PURPOSE Multiple myeloma is an incurable disease, for which the development of new therapeutic approaches is required. Here, we report on the efficacy of recombinant soluble Apo2L/tumor necrosis factor-related apoptosis-inducing ligand (TRAIL) to inhibit tumor progression and bone destruction in a xenogeneic model of human multiple myeloma. EXPERIMENTAL DESIGN We established a mouse model of myeloma, in which Apo2L/TRAIL-sensitive RPMI-8226 or KMS-11 cells, tagged with a triple reporter gene construct (NES-HSV-TK/GFP/Luc), were transplanted directly into the tibial marrow cavity of nude mice. Tumor burden was monitored progressively by bioluminescence imaging and the development of myeloma-induced osteolysis was measured using high resolution in vivo micro-computed tomography. RESULTS Tumor burden increased progressively in the tibial marrow cavity of mice transplanted with Apo2L/TRAIL-sensitive RPMI-8226 or KMS-11 cells associated with extensive osteolysis directly in the area of cancer cell transplantation. Treatment of mice with recombinant soluble Apo2L/TRAIL reduced myeloma burden in the bone marrow cavity and significantly protected against myeloma-induced osteolysis. The protective effects of Apo2L/TRAIL treatment on bone were mediated by the direct apoptotic actions of Apo2L/TRAIL on myeloma cells within the bone microenvironment. CONCLUSIONS This is the first in vivo study that investigates the efficacy of recombinant Apo2L/TRAIL on myeloma burden within the bone microenvironment and associated myeloma-induced bone destruction.
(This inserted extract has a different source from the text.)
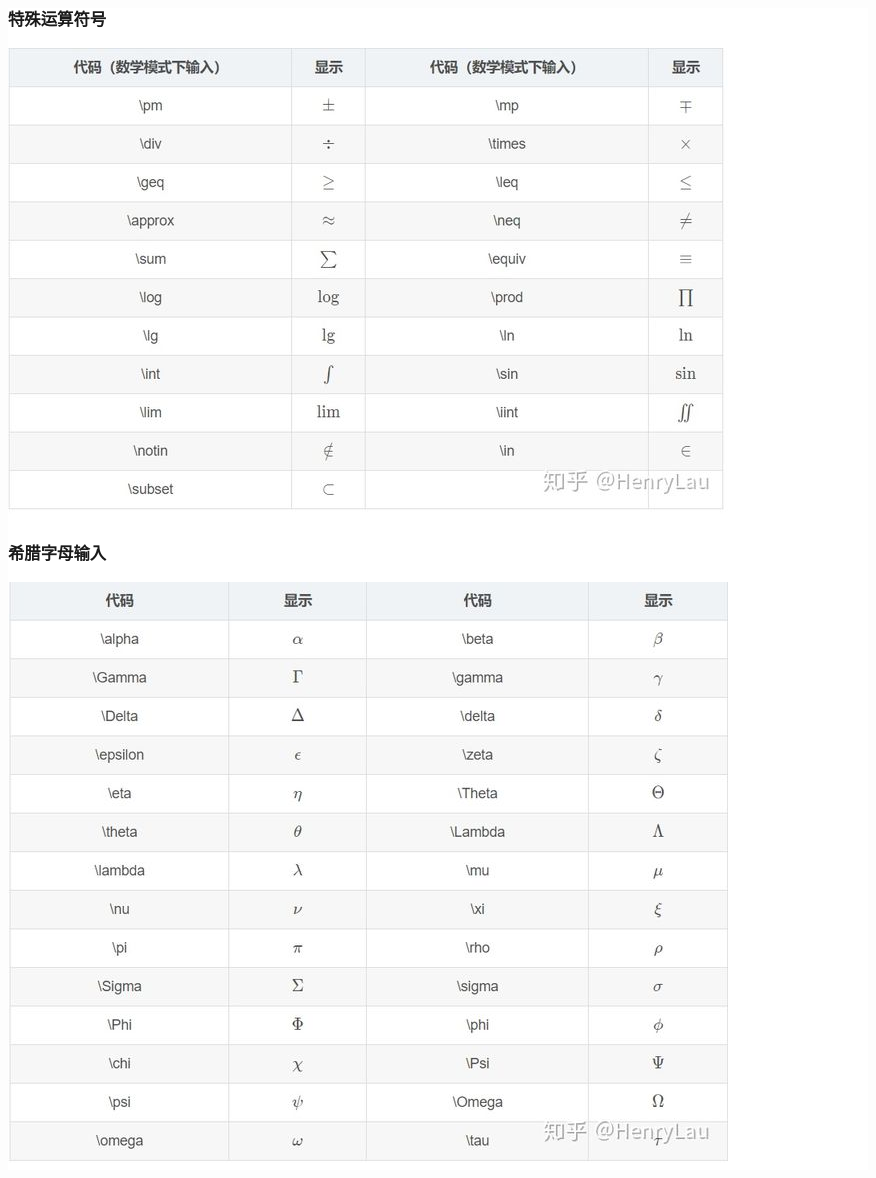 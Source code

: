 ### 特殊运算符号

![img](./static/e05ff87808016d940c13a58918a8e5a4.jpg)

### 希腊字母输入

![img](./static/869e2b4eace4eecb6b010cfed3e000ab.jpg)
Our findings that recombinant soluble Apo2L/TRAIL reduces myeloma burden within the bone microenvironment and protects the bone from myeloma-induced bone destruction argue against an inhibitory role of osteoprotegerin in Apo2L/TRAIL-induced apoptosis in vivo and highlight the need to clinically evaluate Apo2L/TRAIL in patients with multiple myeloma.